From: Christian (chth_at_gmx.net)
Date: Thu 14 Nov 2002 - 23:38:41 GMT
On Thu, 14 Nov 2002 10:32:06 +0100
Herbert Poetzl <herbert_at_13thfloor.at> wrote:
> On Thu, Nov 14, 2002 at 01:19:45AM +0000, ragnar_at_this.is wrote:
> > Hi,
> > > > because you might run in an O(n^2) issue ...
> > >
> > > I don't really care this is not a performance important task you
> > > might run
> > > it once a month and it can take many hours, no problem and the above
> > > algorithm might be somewhere in O(n) maybe little worse.
> > I do not see a performance problem.
> somebody will care, if a memory mapping process
> goes wild on thousands of files, making millions
> of comparisons for several hours *G*
huh? there are not many files which become a unify-candidate by match all
filters and exact same size
also i saied 'mmap() reasonably many' files, i think about "map as much
files which are comfortably fit in the free address space" wich might not
much more than 1 GB on normal x86's ... see below
> how to compare 5 files?
> - compare 1st with number 2-5
> - compare 2nd with number 3-5
> - compare 3rd with number 4-5
> - and compare the last two
> makes a total of (4+3+2+1)=10 comparisons
algorithm (just from scratch, hopefully noone patented it):
we put all same-size candidate files together in one bucket,
start a iterator from 1 to size_of_files,
compare the iterator position of the first file in the bucket with all
other files same position,
each time we find a different value than the one of the current position
of the first file in the bucket we check if there is an other bucket we
'just created' with the same value at that position, then we move the file
there, else we create a new bucket and move the file there and remember
this bucket as 'just created'. The 'just created' list is reset each time
the iterator is incremented.
So we need to scann each file only once, i would call that O(N) and
comparing cost is almost nothing compared to disc access and is even
faster than calculating any checksum. There are a very few cases when not
all files map at once, and a few optimizations (buckets with only 1 file
dont need to be compared with anything else..). mmap was my intention for
easy file-handling which is more a implementation detail, reading char or
blockwise or mmap blocks instead whole files will do just fine. (well i
must agree that accessing many files in parallel will be more worse than
accessing many files in serial order, if the files are not fragmented)
> cksum (for example) would map each file only once,
> and produce a hash value, which could be compared
> in the same way as planned, but much much faster,
> equally fast like the size sort/comparison ...

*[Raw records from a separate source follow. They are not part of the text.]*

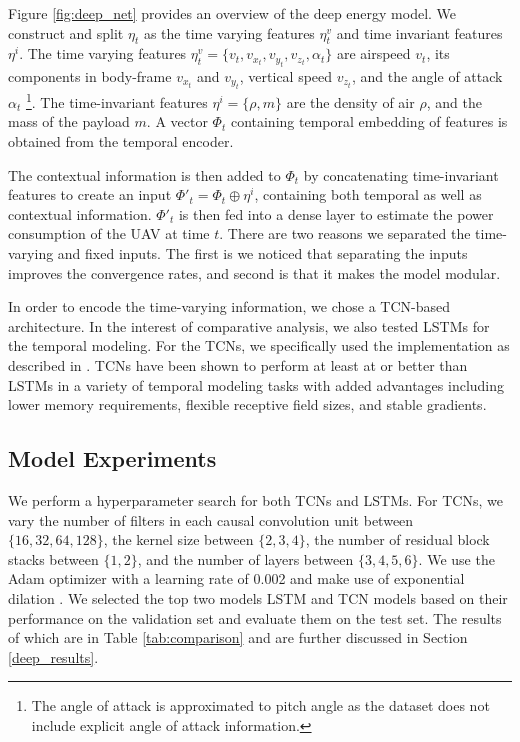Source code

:\documentclass[letterpaper, 10 pt, conference]{ieeeconf}
\begin{document}
Figure \ref{fig:deep_net} provides an overview of the deep energy model. We construct and split $\eta_t$  as the time varying features $\eta^v_t$ and time invariant features $ \eta^i $.  
The time varying features $ \eta^v_t = \{ v_t , v_{x_t}, v_{y_t}, v_{z_t}, \alpha_t \} $ are airspeed $v_t$, its components in body-frame $v_{x_t}$ and $v_{y_t}$, vertical speed $v_{z_t}$, and the angle of attack $\alpha_t$ \footnote{The angle of attack is approximated to pitch angle as the dataset does not include explicit angle of attack information.}. The time-invariant features $ \eta^i = \{ \rho, m \}$ are the density of air $\rho$, and the mass of the payload $m$.
A vector $\Phi_t$ containing temporal embedding of features is obtained from the temporal encoder.

The contextual information is then added to $\Phi_t$ by concatenating time-invariant features to create an input $\Phi'_t = \Phi_t \oplus \eta^i $, containing both temporal as well as contextual information.  $\Phi'_t$ is then fed into a dense layer to estimate the power consumption of the UAV at time $t$. There are two reasons we separated the time-varying and fixed inputs. The first is we noticed that separating the inputs improves the convergence rates, and second is that it makes the model modular.

In order to encode the time-varying information, we chose a TCN-based \cite{oord2016pixel} architecture. In the interest of comparative analysis, we also tested LSTMs \cite{hochreiter1997long} for the temporal modeling. 
For the TCNs, we specifically used the implementation as described in \cite{bai2018empirical}. TCNs have been shown to perform at least at or better than LSTMs in a variety of temporal modeling tasks with added advantages including lower memory requirements, flexible receptive field sizes, and stable gradients. 






\subsection{Model Experiments}




We perform a hyperparameter search for both TCNs and LSTMs. For TCNs, we vary the number of filters in each causal convolution unit between $\{16, 32, 64, 128\}$, the kernel size between $\{2, 3, 4\}$, the number of residual block stacks between $\{1, 2\}$, and the number of layers between $\{3, 4, 5, 6\}$. We use the Adam optimizer with a learning rate of 0.002 and make use of exponential dilation \cite{bai2018empirical}. We selected the top two models LSTM and TCN models based on their performance on the validation set and evaluate them on the test set. The results of which are in Table \ref{tab:comparison} and are further discussed in Section \ref{deep_results}.
\end{document}
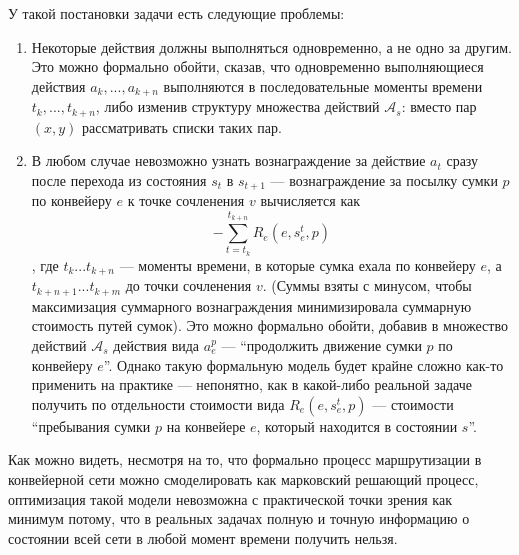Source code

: \documentclass[specification,annotation,times]{itmo-student-thesis}
\theoremstyle{definition}
\begin{document}
У такой постановки задачи есть следующие проблемы:
\begin{enumerate}
\item Некоторые действия должны выполняться одновременно, а не одно за другим.
  Это можно формально обойти, сказав, что одновременно выполняющиеся действия
  $a_k, ... , a_{k+n}$ выполняются в последовательные моменты времени
  $t_k, ... , t_{k+n}$, либо изменив структуру множества действий
  $\mathcal{A}_s$: вместо пар $(x, y)$ рассматривать списки таких пар.
\item В любом случае невозможно узнать вознаграждение за действие $a_t$ сразу
  после перехода из состояния $s_t$ в $s_{t+1}$ --- вознаграждение за посылку
  сумки $p$ по конвейеру $e$ к точке сочленения $v$ вычисляется как
  \[
  - \sum\limits_{t=t_k}^{t_{k+n}} {R_e(e, s_e^t, p)}
  \]
  , где $t_k ... t_{k+n}$ --- моменты времени, в которые сумка ехала по
  конвейеру $e$, а $t_{k+n+1} ... t_{k+m}$ до точки сочленения $v$. (Суммы взяты
  с минусом, чтобы максимизация суммарного вознаграждения минимизировала
  суммарную стоимость путей сумок). Это можно формально обойти, добавив в
  множество действий $\mathcal{A}_s$ действия вида $a_e^p$ ---
  \enquote{продолжить движение сумки $p$ по конвейеру $e$}. Однако такую
  формальную модель будет крайне сложно как-то применить на практике ---
  непонятно, как в какой-либо реальной задаче получить по отдельности стоимости
  вида $R_e(e, s_e^t, p)$ --- стоимости \enquote{пребывания сумки $p$ на конвейере
    $e$, который находится в состоянии $s$}.
\end{enumerate}

Как можно видеть, несмотря на то, что формально процесс маршрутизации в
конвейерной сети можно смоделировать как марковский решающий процесс,
оптимизация такой модели невозможна с практической точки зрения как минимум
потому, что в реальных задачах полную и точную информацию о состоянии всей сети
в любой момент времени получить нельзя.
\end{document}
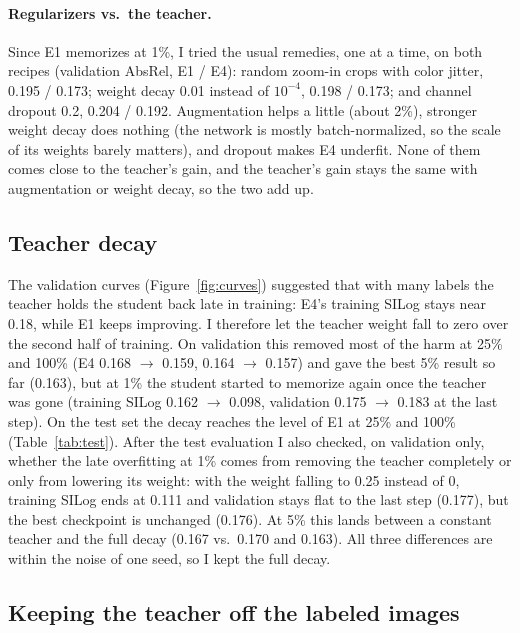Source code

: \documentclass[11pt]{article}
\begin{document}
\paragraph{Regularizers vs.\ the teacher.} Since E1 memorizes at 1\%, I tried the usual remedies,
one at a time, on both recipes (validation AbsRel, E1 / E4): random zoom-in crops with color
jitter, 0.195 / 0.173; weight decay 0.01 instead of $10^{-4}$, 0.198 / 0.173; and channel dropout
0.2, 0.204 / 0.192. Augmentation helps a little (about 2\%), stronger weight decay does nothing
(the network is mostly batch-normalized, so the scale of its weights barely matters), and dropout
makes E4 underfit. None of them comes close to the teacher's gain, and the teacher's gain stays the
same with augmentation or weight decay, so the two add up.

\subsection{Teacher decay}
\label{sec:decay}

The validation curves (Figure~\ref{fig:curves}) suggested that with many labels the teacher holds
the student back late in training: E4's training SILog stays near 0.18, while E1 keeps improving.
I therefore let the teacher weight fall to zero over the second half of training. On validation
this removed most of the harm at 25\% and 100\% (E4 0.168 $\to$ 0.159, 0.164 $\to$ 0.157) and gave
the best 5\% result so far (0.163), but at 1\% the student started to memorize again once the
teacher was gone (training SILog 0.162 $\to$ 0.098, validation 0.175 $\to$ 0.183 at the last step).
On the test set the decay reaches the level of E1 at 25\% and 100\% (Table~\ref{tab:test}).
After the test evaluation I also checked, on validation only, whether the late overfitting at 1\%
comes from removing the teacher completely or only from lowering its weight: with the weight
falling to 0.25 instead of 0, training SILog ends at 0.111 and validation stays flat to the last
step (0.177), but the best checkpoint is unchanged (0.176). At 5\% this lands between a constant
teacher and the full decay (0.167 vs.\ 0.170 and 0.163). All three differences are within the noise
of one seed, so I kept the full decay.

\subsection{Keeping the teacher off the labeled images}
\label{sec:gtmask}
\end{document}
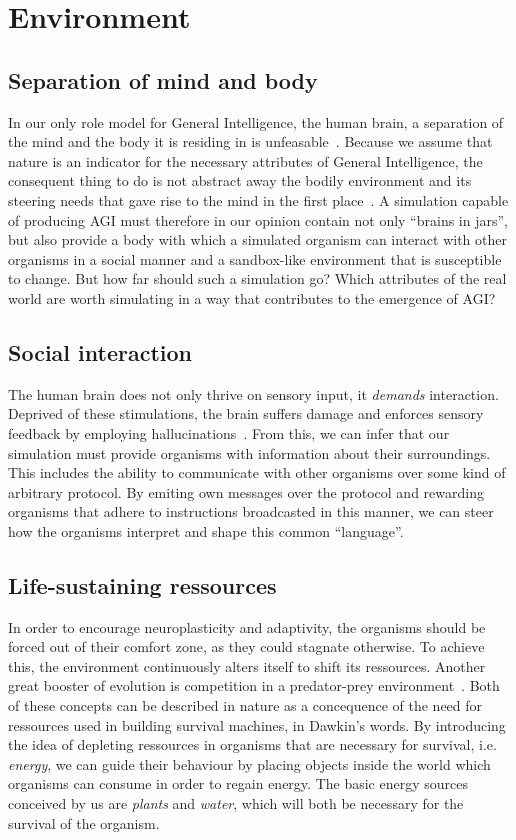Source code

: \section{Environment}

\subsection{Separation of mind and body}
In our only role model for General Intelligence, the human brain, a separation of the mind and
the body it is residing in is unfeasable~\cite{Dudai2014}. Because we assume that nature is an 
indicator for the necessary attributes of General Intelligence, the consequent thing to do is not 
abstract away the bodily environment and its steering needs that gave rise to the mind in the first place~\cite{Jekely2010}. 
A simulation capable of producing AGI must therefore in our opinion contain not only ``brains in jars'', but 
also provide a body with which a simulated organism can interact with other organisms in a social manner and a 
sandbox-like environment that is susceptible to change.
But how far should such a simulation go? Which attributes of the real world are worth simulating in a way 
that contributes to the emergence of AGI\@?

\subsection{Social interaction}
The human brain does not only thrive on sensory input, it
\emph{demands} interaction. Deprived of these stimulations,
the brain suffers damage and enforces sensory feedback by employing
hallucinations~\cite{Grassian2006}. From this, we can infer that
our simulation must provide organisms with information about their surroundings.
This includes the ability to communicate with other organisms over some
kind of arbitrary protocol. By emiting own messages over the protocol and
rewarding organisms that adhere to instructions broadcasted in this manner,
we can steer how the organisms interpret and shape this common ``language''.

\subsection{Life-sustaining ressources}
In order to encourage neuroplasticity and adaptivity, the organisms should be 
forced out of their comfort zone, as they could stagnate otherwise.
To achieve this, the environment continuously alters itself to shift its ressources.
Another great booster of evolution is competition in a predator-prey environment~\cite{Dawkins1982}.
Both of these concepts can be described in nature as a concequence of the need for ressources 
used in building survival machines, in Dawkin's words. 
By introducing the idea of depleting ressources in organisms that are necessary for survival, 
i.e. \emph{energy}, we can guide their behaviour by placing objects inside the world which organisms can consume
in order to regain energy. The basic energy sources conceived by us are \emph{plants} and \emph{water}, which will
both be necessary for the survival of the organism.

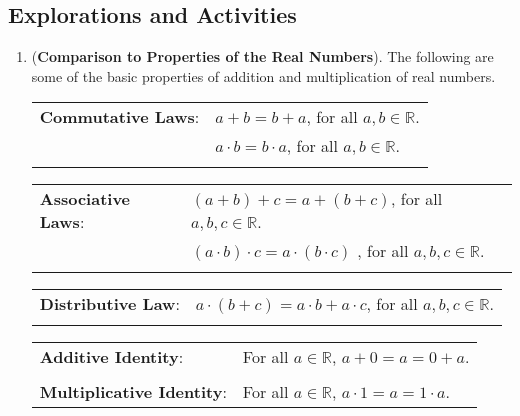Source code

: \subsection*{Explorations and Activities}
\setcounter{oldenumi}{\theenumi}
\begin{enumerate} \setcounter{enumi}{\theoldenumi}
  \item (\textbf{Comparison to Properties of the Real Numbers}).  
The following are some of the basic properties of addition and multiplication of real numbers.

\begin{flushleft}
\begin{tabular}{p{1.6in} p{2.65in}}
\textbf{Commutative Laws}:
\index{commutative laws!for real numbers}%
  &  $a+b=b+a$, for all $a,b \in \mathbb{R}$. \\
                   &  $a \cdot b=b \cdot a$, for all $a,b \in \mathbb{R}$. \\
                   &                \\
\end{tabular}
\begin{tabular}{p{1.6in} p{2.75in}}
\textbf{Associative Laws}:
\index{associative laws!for real numbers}%
     &  $\left( {a + b} \right) + c = a + \left( {b + c} \right)$, for all  $a,b,c \in \mathbb{R}$.  \\
                   &  $\left( {a \cdot b} \right) \cdot c = a \cdot \left( {b \cdot c} \right)$
, for all  $a,b,c \in \mathbb{R}$.  \\
                   &  \\
\end{tabular}
\begin{tabular}{p{1.6in} p{2.65in}}
\textbf{Distributive Law}:
\index{distributive laws!for real numbers}%
  &  $a \cdot \left( {b + c} \right) = a \cdot b + a \cdot c$, for all  $a,b,c \in \mathbb{R}$.  \\
                   & \\
\end{tabular}
\begin{tabular}{p{1.6in} p{2.65in}}
\textbf{Additive Identity}:
\index{additive identity}%
 &  For all  $a \in \mathbb{R}$, $a + 0 = a = 0 + a$.  \\
                  &  \\
\textbf{Multiplicative Identity}:
\index{multiplicative identity}%
  &  For all  $a \in \mathbb{R}$, $a \cdot 1 = a = 1 \cdot a$.  \\

\end{tabular}
\end{flushleft}
\end{enumerate}
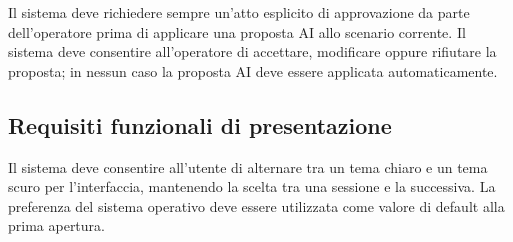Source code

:  \label{rf:ai_approvazione}
Il sistema deve richiedere sempre un'atto esplicito di approvazione da parte dell'operatore prima di applicare una proposta AI allo scenario corrente. Il sistema deve consentire all'operatore di accettare, modificare oppure rifiutare la proposta; in nessun caso la proposta AI deve essere applicata automaticamente.

\subsection{Requisiti funzionali di presentazione}

 \label{rf:tema}
Il sistema deve consentire all'utente di alternare tra un tema chiaro e un tema scuro per l'interfaccia, mantenendo la scelta tra una sessione e la successiva. La preferenza del sistema operativo deve essere utilizzata come valore di default alla prima apertura.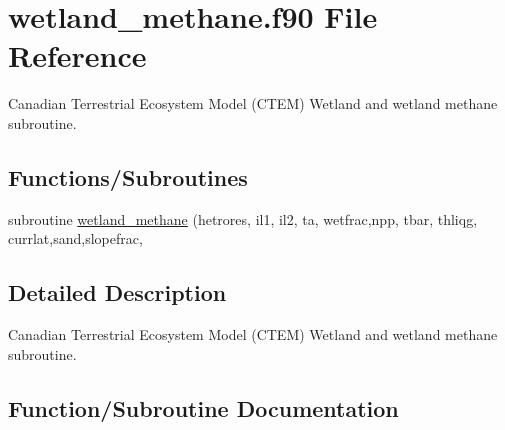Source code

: \hypertarget{wetland__methane_8f90}{}\section{wetland\+\_\+methane.\+f90 File Reference}
\label{wetland__methane_8f90}


Canadian Terrestrial Ecosystem Model (C\+T\+E\+M) Wetland and wetland methane subroutine.  


\subsection*{Functions/\+Subroutines}
\begin{DoxyCompactItemize}
\item 
subroutine \hyperlink{wetland__methane_8f90_a6ebddfd9196f4a9458c8b0a8b1053f90}{wetland\+\_\+methane} (hetrores, il1, il2, ta, wetfrac,npp, tbar, thliqg, currlat,sand,slopefrac,
\end{DoxyCompactItemize}


\subsection{Detailed Description}
Canadian Terrestrial Ecosystem Model (C\+T\+E\+M) Wetland and wetland methane subroutine. 



\subsection{Function/\+Subroutine Documentation}
\hypertarget{wetland__methane_8f90_a6ebddfd9196f4a9458c8b0a8b1053f90}{}
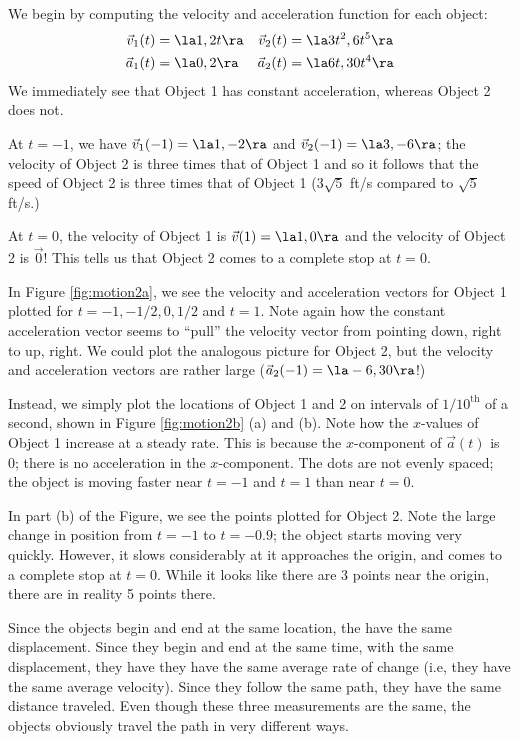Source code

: {We begin by computing the velocity and acceleration function for each object:
\begin{align*}
\vec v_1(t) &= \la 1,2t\ra & \vec v_2(t) &= \la 3t^2,6t^5\ra \\
\vec a_1(t) &= \la 0,2\ra & \vec a_2(t) &=\la 6t,30t^4\ra
\end{align*}
We immediately see that Object 1 has constant acceleration, whereas Object 2 does not. 

At $t=-1$, we have $\vec v_1(-1) = \la 1,-2\ra$ and $\vec v_2(-1) = \la 3,-6\ra$; the velocity of Object 2 is three times that of Object 1 and so it follows that the speed of Object 2 is three times that of Object 1 ($3\sqrt{5}$ ft/s compared to $\sqrt{5}$ ft/s.)

At $t=0$, the velocity of Object 1 is $\vec v(1) = \la 1,0\ra$ and the velocity of Object 2 is $\vec 0$! This tells us that Object 2 comes to a complete stop at $t=0$. 

In Figure \ref{fig:motion2a}, we see the velocity and acceleration vectors for Object 1 plotted for $t=-1, -1/2, 0, 1/2$ and $t=1$. Note again how the constant acceleration vector seems to ``pull'' the velocity vector from pointing down, right to up, right. We could plot the analogous picture for Object 2, but the velocity and acceleration vectors are rather large ($\vec a_2(-1) = \la -6,30\ra$!) 

Instead, we simply plot the locations of Object 1 and 2  on intervals of $1/10^{\text{th}}$ of a second, shown in Figure \ref{fig:motion2b} (a) and (b). Note how the $x$-values of Object 1 increase at a steady rate. This is because the $x$-component of $\vec a(t)$ is 0; there is no acceleration in the $x$-component. The dots are not evenly spaced; the object is moving faster near $t=-1$ and $t=1$ than near $t=0$.


In part (b) of the Figure, we see the points plotted for Object 2. Note the large change in position from $t=-1$ to $t=-0.9$; the object starts moving very quickly. However, it slows considerably at it approaches the origin, and comes to a complete stop at $t=0$. While it looks like there are 3 points near the origin, there are in reality 5 points there.

Since the objects begin and end at the same location, the have the same displacement. Since they begin and end at the same time, with the same displacement, they have they have the same average rate of change (i.e, they have the same average velocity). Since they follow the same path, they have the same distance traveled. Even though these three measurements are the same, the objects obviously travel the path in very different ways.
}\\

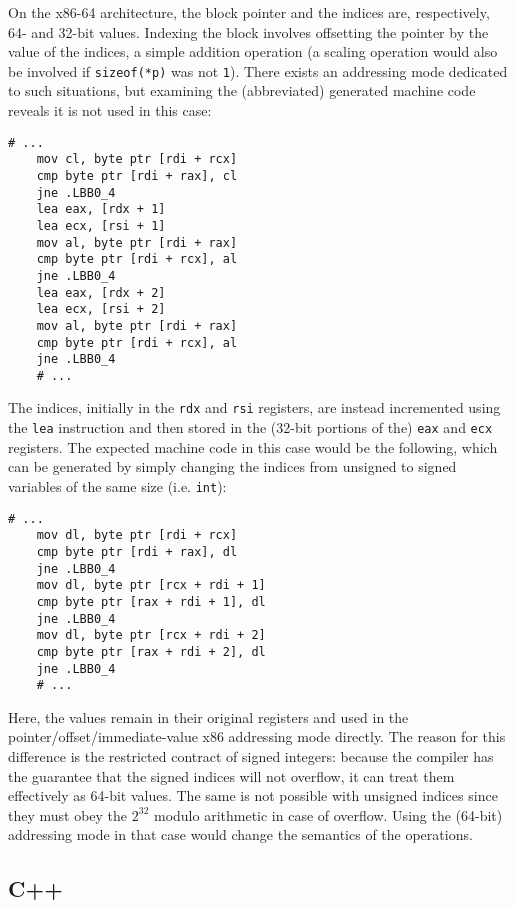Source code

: On the x86-64 architecture, the block pointer and the indices are, respectively,
64- and 32-bit values.  Indexing the block involves offsetting the pointer by
the value of the indices, a simple addition operation (a scaling operation would
also be involved if \texttt{sizeof(*p)} was not \texttt{1}).  There exists an
addressing mode dedicated to such situations, but examining the (abbreviated)
generated machine code reveals it is not used in this case:

\begin{lstlisting}[style=x86]
    # ...
    mov cl, byte ptr [rdi + rcx]
    cmp byte ptr [rdi + rax], cl
    jne .LBB0_4
    lea eax, [rdx + 1]
    lea ecx, [rsi + 1]
    mov al, byte ptr [rdi + rax]
    cmp byte ptr [rdi + rcx], al
    jne .LBB0_4
    lea eax, [rdx + 2]
    lea ecx, [rsi + 2]
    mov al, byte ptr [rdi + rax]
    cmp byte ptr [rdi + rcx], al
    jne .LBB0_4
    # ...
\end{lstlisting}

The indices, initially in the \texttt{rdx} and \texttt{rsi} registers, are
instead incremented using the \texttt{lea} instruction and then stored in the
(32-bit portions of the) \texttt{eax} and \texttt{ecx} registers.  The expected
machine code in this case would be the following, which can be generated by
simply changing the indices from unsigned to signed variables of the same size
(i.e. \texttt{int}):

\begin{lstlisting}[style=x86]
    # ...
    mov dl, byte ptr [rdi + rcx]
    cmp byte ptr [rdi + rax], dl
    jne .LBB0_4
    mov dl, byte ptr [rcx + rdi + 1]
    cmp byte ptr [rax + rdi + 1], dl
    jne .LBB0_4
    mov dl, byte ptr [rcx + rdi + 2]
    cmp byte ptr [rax + rdi + 2], dl
    jne .LBB0_4
    # ...
\end{lstlisting}

Here, the values remain in their original registers and used in the
pointer/offset/immediate-value x86 addressing mode directly.  The reason for
this difference is the restricted contract of signed integers: because the
compiler has the guarantee that the signed indices will not overflow, it can
treat them effectively as 64-bit values.  The same is not possible with unsigned
indices since they must obey the $2^{32}$ modulo arithmetic in case of overflow.
Using the (64-bit) addressing mode in that case would change the semantics of
the operations.

\subsection{C++}

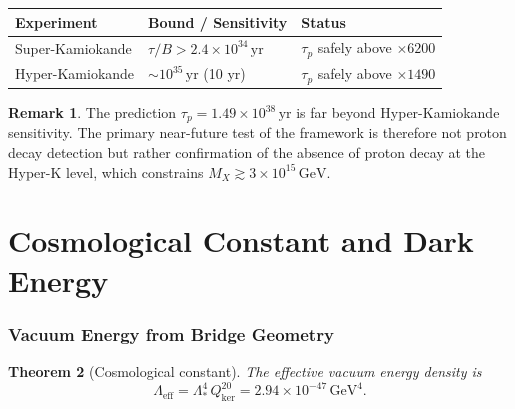 \documentclass[12pt]{article}
\theoremstyle{plain}
\newtheorem{theorem}{Theorem}[section]
\theoremstyle{definition}
\newtheorem{remark}[theorem]{Remark}
\numberwithin{equation}{section}
\newcommand{\kker}{\mathrm{ker}}
\newcommand{\eff}{\mathrm{eff}}
\begin{document}
\begin{center}
\begin{tabular}{lll}
\toprule
Experiment & Bound / Sensitivity & Status\\
\midrule
Super-Kamiokande & $\tau/B > 2.4\times10^{34}\,\mathrm{yr}$ & $\tau_p$ safely above $\times6200$ \\
Hyper-Kamiokande & $\sim10^{35}\,\mathrm{yr}$ (10 yr) & $\tau_p$ safely above $\times1490$\\
\bottomrule
\end{tabular}
\end{center}

\begin{remark}
The prediction $\tau_p=1.49\times10^{38}\,\mathrm{yr}$ is far beyond
Hyper-Kamiokande sensitivity.  The primary near-future test of the
framework is therefore not proton decay detection but rather confirmation
of the absence of proton decay at the Hyper-K level, which constrains
$M_X\gtrsim3\times10^{15}\,\mathrm{GeV}$.
\end{remark}

\part{Cosmological Constant and Dark Energy}

\section{Vacuum Energy from Bridge Geometry}\label{sec:cosmo}

\begin{theorem}[Cosmological constant]\label{thm:cosmo}
The effective vacuum energy density is
\[
\boxed{\Lambda_\eff = \Lambda_*^4\, Q_{\kker}^{20}
= 2.94\times10^{-47}\,\mathrm{GeV}^4.}
\]
\end{theorem}
\end{document}
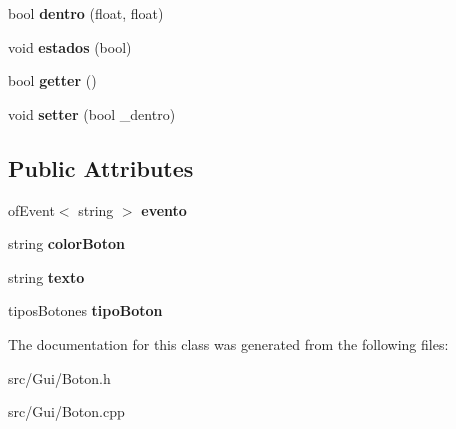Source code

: \begin{DoxyCompactItemize}
\item 
\hypertarget{classboton_a2fb4e81bea8fb4367b7dc5c2e97a747b}{}bool {\bfseries dentro} (float, float)\label{classboton_a2fb4e81bea8fb4367b7dc5c2e97a747b}

\item 
\hypertarget{classboton_aaeaf90d2c85588fa211476a02216d812}{}void {\bfseries estados} (bool)\label{classboton_aaeaf90d2c85588fa211476a02216d812}

\item 
\hypertarget{classboton_a11764cdbb4e87c91f9d25c604fba8371}{}bool {\bfseries getter} ()\label{classboton_a11764cdbb4e87c91f9d25c604fba8371}

\item 
\hypertarget{classboton_aff539a42864d6fcba24af7e2ae8cb734}{}void {\bfseries setter} (bool \+\_\+dentro)\label{classboton_aff539a42864d6fcba24af7e2ae8cb734}

\end{DoxyCompactItemize}
\subsection*{Public Attributes}
\begin{DoxyCompactItemize}
\item 
\hypertarget{classboton_acd7f66034efc19d87cab127c540a75da}{}of\+Event$<$ string $>$ {\bfseries evento}\label{classboton_acd7f66034efc19d87cab127c540a75da}

\item 
\hypertarget{classboton_a944bd8256ae5c050786a562eeb725f80}{}string {\bfseries color\+Boton}\label{classboton_a944bd8256ae5c050786a562eeb725f80}

\item 
\hypertarget{classboton_a765cc553638925511282f64dbfffeee9}{}string {\bfseries texto}\label{classboton_a765cc553638925511282f64dbfffeee9}

\item 
\hypertarget{classboton_a460d5390561a0d2da31462c25912afc9}{}tipos\+Botones {\bfseries tipo\+Boton}\label{classboton_a460d5390561a0d2da31462c25912afc9}

\end{DoxyCompactItemize}


The documentation for this class was generated from the following files\+:\begin{DoxyCompactItemize}
\item 
src/\+Gui/Boton.\+h\item 
src/\+Gui/Boton.\+cpp\end{DoxyCompactItemize}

> please correct me if I'm wrong ...
please correct me if I'm wrong ... make it better. I want a) a solutions
for unifying vservers and b) a good one. That doent imply that my one will
be the best .. but someone has to start ... well there is the Perl Version
i check it latter but it looks much more limited than my proprosal since
it has no file-selections et all (and can run into symlink-race
I try to start coding on it within the next days lets see then.